[Task]
A precise copy of the data is required, with every picture left out.

[Collected data]

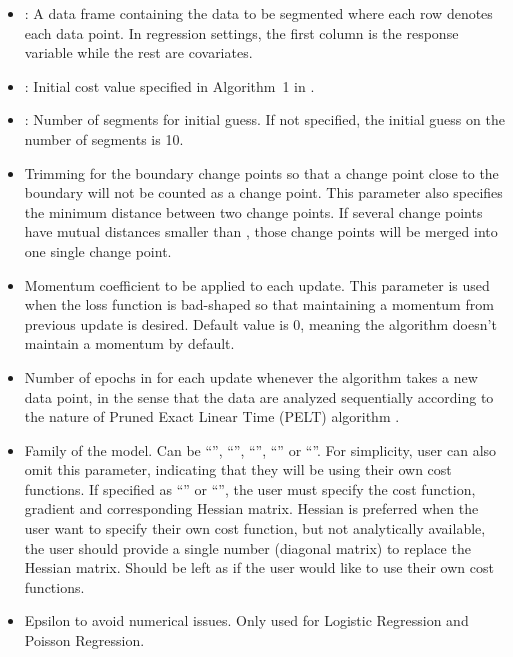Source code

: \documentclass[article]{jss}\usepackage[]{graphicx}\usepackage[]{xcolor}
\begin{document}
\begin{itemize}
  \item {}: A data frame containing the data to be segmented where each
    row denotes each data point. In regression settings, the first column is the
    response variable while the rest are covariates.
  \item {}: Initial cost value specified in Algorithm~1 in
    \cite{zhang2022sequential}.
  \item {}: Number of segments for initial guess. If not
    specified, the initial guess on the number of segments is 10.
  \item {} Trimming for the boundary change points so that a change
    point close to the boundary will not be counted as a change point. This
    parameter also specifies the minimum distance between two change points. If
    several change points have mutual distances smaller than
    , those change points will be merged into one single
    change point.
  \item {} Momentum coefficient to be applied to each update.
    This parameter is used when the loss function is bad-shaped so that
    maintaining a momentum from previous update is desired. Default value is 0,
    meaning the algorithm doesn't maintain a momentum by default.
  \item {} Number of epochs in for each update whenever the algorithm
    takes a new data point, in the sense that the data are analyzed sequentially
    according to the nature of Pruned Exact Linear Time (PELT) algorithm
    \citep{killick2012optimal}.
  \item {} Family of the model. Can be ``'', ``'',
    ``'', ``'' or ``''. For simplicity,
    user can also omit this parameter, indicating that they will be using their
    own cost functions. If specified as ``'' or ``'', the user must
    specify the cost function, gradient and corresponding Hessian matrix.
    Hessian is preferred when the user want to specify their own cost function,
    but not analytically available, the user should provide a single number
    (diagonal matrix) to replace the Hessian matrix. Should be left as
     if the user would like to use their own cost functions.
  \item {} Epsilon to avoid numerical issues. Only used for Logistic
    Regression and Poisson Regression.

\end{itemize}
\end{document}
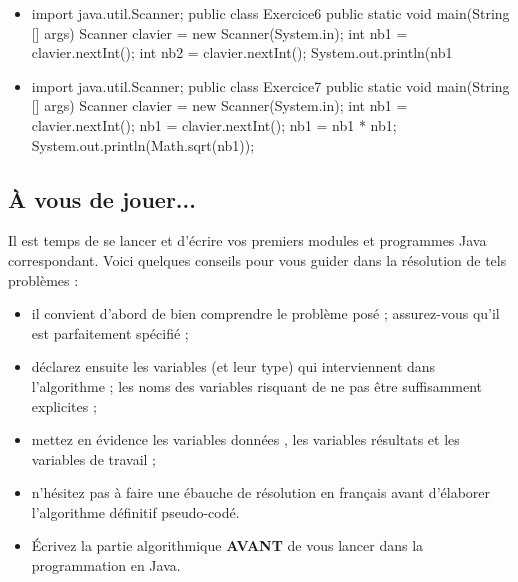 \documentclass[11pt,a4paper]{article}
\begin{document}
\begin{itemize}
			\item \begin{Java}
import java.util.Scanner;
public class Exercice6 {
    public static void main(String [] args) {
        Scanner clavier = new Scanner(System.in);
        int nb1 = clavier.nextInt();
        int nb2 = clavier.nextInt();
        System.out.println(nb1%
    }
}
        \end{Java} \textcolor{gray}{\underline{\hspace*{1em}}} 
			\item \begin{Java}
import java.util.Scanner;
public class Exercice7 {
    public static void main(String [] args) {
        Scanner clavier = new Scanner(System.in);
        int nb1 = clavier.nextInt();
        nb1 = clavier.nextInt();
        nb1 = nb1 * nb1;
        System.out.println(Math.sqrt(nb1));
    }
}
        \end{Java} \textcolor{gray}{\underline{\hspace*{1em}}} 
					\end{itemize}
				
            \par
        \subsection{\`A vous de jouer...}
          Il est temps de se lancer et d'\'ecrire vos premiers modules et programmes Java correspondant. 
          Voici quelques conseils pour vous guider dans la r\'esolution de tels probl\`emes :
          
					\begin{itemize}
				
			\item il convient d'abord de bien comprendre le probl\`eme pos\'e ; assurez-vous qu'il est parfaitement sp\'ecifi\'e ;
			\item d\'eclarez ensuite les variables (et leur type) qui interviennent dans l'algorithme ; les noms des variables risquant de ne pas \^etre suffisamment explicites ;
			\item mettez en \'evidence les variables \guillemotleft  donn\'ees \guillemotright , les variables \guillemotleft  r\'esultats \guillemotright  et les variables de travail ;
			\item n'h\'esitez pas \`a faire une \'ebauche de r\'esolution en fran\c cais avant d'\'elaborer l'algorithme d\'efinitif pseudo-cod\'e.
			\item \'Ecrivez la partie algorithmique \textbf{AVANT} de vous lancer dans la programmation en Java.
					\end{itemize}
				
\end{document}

[Output below]
Source code

: \documentclass[article]{jss}\usepackage[]{graphicx}\usepackage[]{xcolor}
\begin{document}
\begin{itemize}
  \item {}: A data frame containing the data to be segmented where each
    row denotes each data point. In regression settings, the first column is the
    response variable while the rest are covariates.
  \item {}: Initial cost value specified in Algorithm~1 in
    \cite{zhang2022sequential}.
  \item {}: Number of segments for initial guess. If not
    specified, the initial guess on the number of segments is 10.
  \item {} Trimming for the boundary change points so that a change
    point close to the boundary will not be counted as a change point. This
    parameter also specifies the minimum distance between two change points. If
    several change points have mutual distances smaller than
    , those change points will be merged into one single
    change point.
  \item {} Momentum coefficient to be applied to each update.
    This parameter is used when the loss function is bad-shaped so that
    maintaining a momentum from previous update is desired. Default value is 0,
    meaning the algorithm doesn't maintain a momentum by default.
  \item {} Number of epochs in for each update whenever the algorithm
    takes a new data point, in the sense that the data are analyzed sequentially
    according to the nature of Pruned Exact Linear Time (PELT) algorithm
    \citep{killick2012optimal}.
  \item {} Family of the model. Can be ``'', ``'',
    ``'', ``'' or ``''. For simplicity,
    user can also omit this parameter, indicating that they will be using their
    own cost functions. If specified as ``'' or ``'', the user must
    specify the cost function, gradient and corresponding Hessian matrix.
    Hessian is preferred when the user want to specify their own cost function,
    but not analytically available, the user should provide a single number
    (diagonal matrix) to replace the Hessian matrix. Should be left as
     if the user would like to use their own cost functions.
  \item {} Epsilon to avoid numerical issues. Only used for Logistic
    Regression and Poisson Regression.

\end{itemize}
\end{document}
 \documentclass[11pt,a4paper]{article}
\begin{document}
\begin{itemize}
			\item \begin{Java}
import java.util.Scanner;
public class Exercice6 {
    public static void main(String [] args) {
        Scanner clavier = new Scanner(System.in);
        int nb1 = clavier.nextInt();
        int nb2 = clavier.nextInt();
        System.out.println(nb1%
    }
}
        \end{Java} \textcolor{gray}{\underline{\hspace*{1em}}} 
			\item \begin{Java}
import java.util.Scanner;
public class Exercice7 {
    public static void main(String [] args) {
        Scanner clavier = new Scanner(System.in);
        int nb1 = clavier.nextInt();
        nb1 = clavier.nextInt();
        nb1 = nb1 * nb1;
        System.out.println(Math.sqrt(nb1));
    }
}
        \end{Java} \textcolor{gray}{\underline{\hspace*{1em}}} 
					\end{itemize}
				
            \par
        \subsection{\`A vous de jouer...}
          Il est temps de se lancer et d'\'ecrire vos premiers modules et programmes Java correspondant. 
          Voici quelques conseils pour vous guider dans la r\'esolution de tels probl\`emes :
          
					\begin{itemize}
				
			\item il convient d'abord de bien comprendre le probl\`eme pos\'e ; assurez-vous qu'il est parfaitement sp\'ecifi\'e ;
			\item d\'eclarez ensuite les variables (et leur type) qui interviennent dans l'algorithme ; les noms des variables risquant de ne pas \^etre suffisamment explicites ;
			\item mettez en \'evidence les variables \guillemotleft  donn\'ees \guillemotright , les variables \guillemotleft  r\'esultats \guillemotright  et les variables de travail ;
			\item n'h\'esitez pas \`a faire une \'ebauche de r\'esolution en fran\c cais avant d'\'elaborer l'algorithme d\'efinitif pseudo-cod\'e.
			\item \'Ecrivez la partie algorithmique \textbf{AVANT} de vous lancer dans la programmation en Java.
					\end{itemize}
				
\end{document}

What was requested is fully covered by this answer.